Fix: Docker HEALTHCHECK Failing — Container Marked Unhealthy Despite Running

Q: How do I fix "Docker HEALTHCHECK Failing — Container Marked Unhealthy Despite Running"?

How to fix Docker HEALTHCHECK failures — command syntax, curl vs wget availability, start period, interval tuning, health check in docker-compose, and debugging unhealthy containers.

The Problem

A Docker container starts and runs correctly, but its status shows unhealthy:

docker ps

CONTAINER ID   IMAGE      STATUS
a1b2c3d4e5f6   myapp     Up 2 minutes (unhealthy)
# Container is running, but health check is failing

Or the container keeps restarting because orchestrators (Docker Swarm, Kubernetes) kill unhealthy containers:

docker inspect myapp --format='{{.State.Health.Status}}'
# unhealthy

docker inspect myapp --format='{{json .State.Health.Log}}'
# [{"Start":"...","End":"...","ExitCode":1,"Output":"curl: (7) Failed to connect to localhost port 8080: Connection refused"}]

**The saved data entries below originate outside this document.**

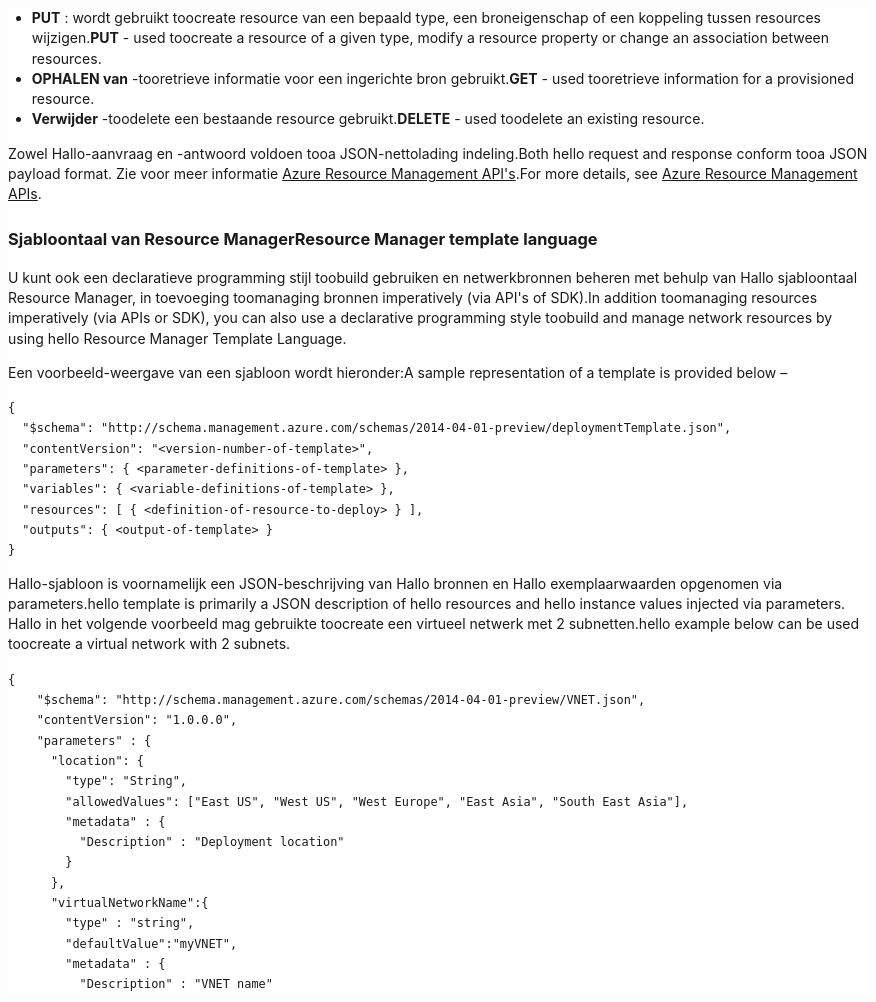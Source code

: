 * <span data-ttu-id="a28e7-165">**PUT** : wordt gebruikt toocreate resource van een bepaald type, een broneigenschap of een koppeling tussen resources wijzigen.</span><span class="sxs-lookup"><span data-stu-id="a28e7-165">**PUT** - used toocreate a resource of a given type, modify a resource property or change an association between resources.</span></span>
* <span data-ttu-id="a28e7-166">**OPHALEN van** -tooretrieve informatie voor een ingerichte bron gebruikt.</span><span class="sxs-lookup"><span data-stu-id="a28e7-166">**GET** - used tooretrieve information for a provisioned resource.</span></span>
* <span data-ttu-id="a28e7-167">**Verwijder** -toodelete een bestaande resource gebruikt.</span><span class="sxs-lookup"><span data-stu-id="a28e7-167">**DELETE** - used toodelete an existing resource.</span></span>

<span data-ttu-id="a28e7-168">Zowel Hallo-aanvraag en -antwoord voldoen tooa JSON-nettolading indeling.</span><span class="sxs-lookup"><span data-stu-id="a28e7-168">Both hello request and response conform tooa JSON payload format.</span></span> <span data-ttu-id="a28e7-169">Zie voor meer informatie [Azure Resource Management API's](https://msdn.microsoft.com/library/azure/dn948464.aspx).</span><span class="sxs-lookup"><span data-stu-id="a28e7-169">For more details, see [Azure Resource Management APIs](https://msdn.microsoft.com/library/azure/dn948464.aspx).</span></span>

### <a name="resource-manager-template-language"></a><span data-ttu-id="a28e7-170">Sjabloontaal van Resource Manager</span><span class="sxs-lookup"><span data-stu-id="a28e7-170">Resource Manager template language</span></span>
<span data-ttu-id="a28e7-171">U kunt ook een declaratieve programming stijl toobuild gebruiken en netwerkbronnen beheren met behulp van Hallo sjabloontaal Resource Manager, in toevoeging toomanaging bronnen imperatively (via API's of SDK).</span><span class="sxs-lookup"><span data-stu-id="a28e7-171">In addition toomanaging resources imperatively (via APIs or SDK), you can also use a declarative programming style toobuild and manage network resources by using hello Resource Manager Template Language.</span></span>

<span data-ttu-id="a28e7-172">Een voorbeeld-weergave van een sjabloon wordt hieronder:</span><span class="sxs-lookup"><span data-stu-id="a28e7-172">A sample representation of a template is provided below –</span></span>

    {
      "$schema": "http://schema.management.azure.com/schemas/2014-04-01-preview/deploymentTemplate.json",
      "contentVersion": "<version-number-of-template>",
      "parameters": { <parameter-definitions-of-template> },
      "variables": { <variable-definitions-of-template> },
      "resources": [ { <definition-of-resource-to-deploy> } ],
      "outputs": { <output-of-template> }    
    }

<span data-ttu-id="a28e7-173">Hallo-sjabloon is voornamelijk een JSON-beschrijving van Hallo bronnen en Hallo exemplaarwaarden opgenomen via parameters.</span><span class="sxs-lookup"><span data-stu-id="a28e7-173">hello template is primarily a JSON description of hello resources and hello instance values injected via parameters.</span></span> <span data-ttu-id="a28e7-174">Hallo in het volgende voorbeeld mag gebruikte toocreate een virtueel netwerk met 2 subnetten.</span><span class="sxs-lookup"><span data-stu-id="a28e7-174">hello example below can be used toocreate a virtual network with 2 subnets.</span></span>

    {
        "$schema": "http://schema.management.azure.com/schemas/2014-04-01-preview/VNET.json",
        "contentVersion": "1.0.0.0",
        "parameters" : {
          "location": {
            "type": "String",
            "allowedValues": ["East US", "West US", "West Europe", "East Asia", "South East Asia"],
            "metadata" : {
              "Description" : "Deployment location"
            }
          },
          "virtualNetworkName":{
            "type" : "string",
            "defaultValue":"myVNET",
            "metadata" : {
              "Description" : "VNET name"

Or the start_period isn’t long enough, causing the container to be marked unhealthy before the application finishes starting:

# Container starts, health check runs immediately, app not ready yet
# Health check fails 3 times → container marked unhealthy
# But app would have been healthy 10 seconds later

In orchestrated environments, this triggers a restart loop: the container starts, fails its health check before the app is ready, gets killed, a new container is scheduled, and the cycle repeats indefinitely.

Why This Happens

Docker’s HEALTHCHECK instruction runs a command inside the container on a schedule. The container is marked unhealthy after a specified number of consecutive failures. Common causes:

curl or wget not in the image — the default health check command is often curl http://localhost:8080/health, but minimal images (Alpine, distroless) don’t include curl.
Wrong port or path — the health check targets a port or path that doesn’t exist or isn’t reachable from inside the container.
Localhost vs 0.0.0.0 — the app listens on 0.0.0.0 but the health check tries 127.0.0.1 — this should work, but some configurations bind only to a specific interface.
start_period too short — the health check starts counting failures immediately by default. Slow-starting applications (JVM, large Node.js apps) aren’t ready within the default start period.
Exit code not zero — the health check command must exit 0 to be healthy. If the HTTP request succeeds but the command returns a non-zero exit code for other reasons, Docker marks it as failed.
Shell unavailable — HEALTHCHECK CMD without ["CMD-SHELL", "..."] runs the command directly without a shell, so shell features (&&, ||, pipes) don’t work.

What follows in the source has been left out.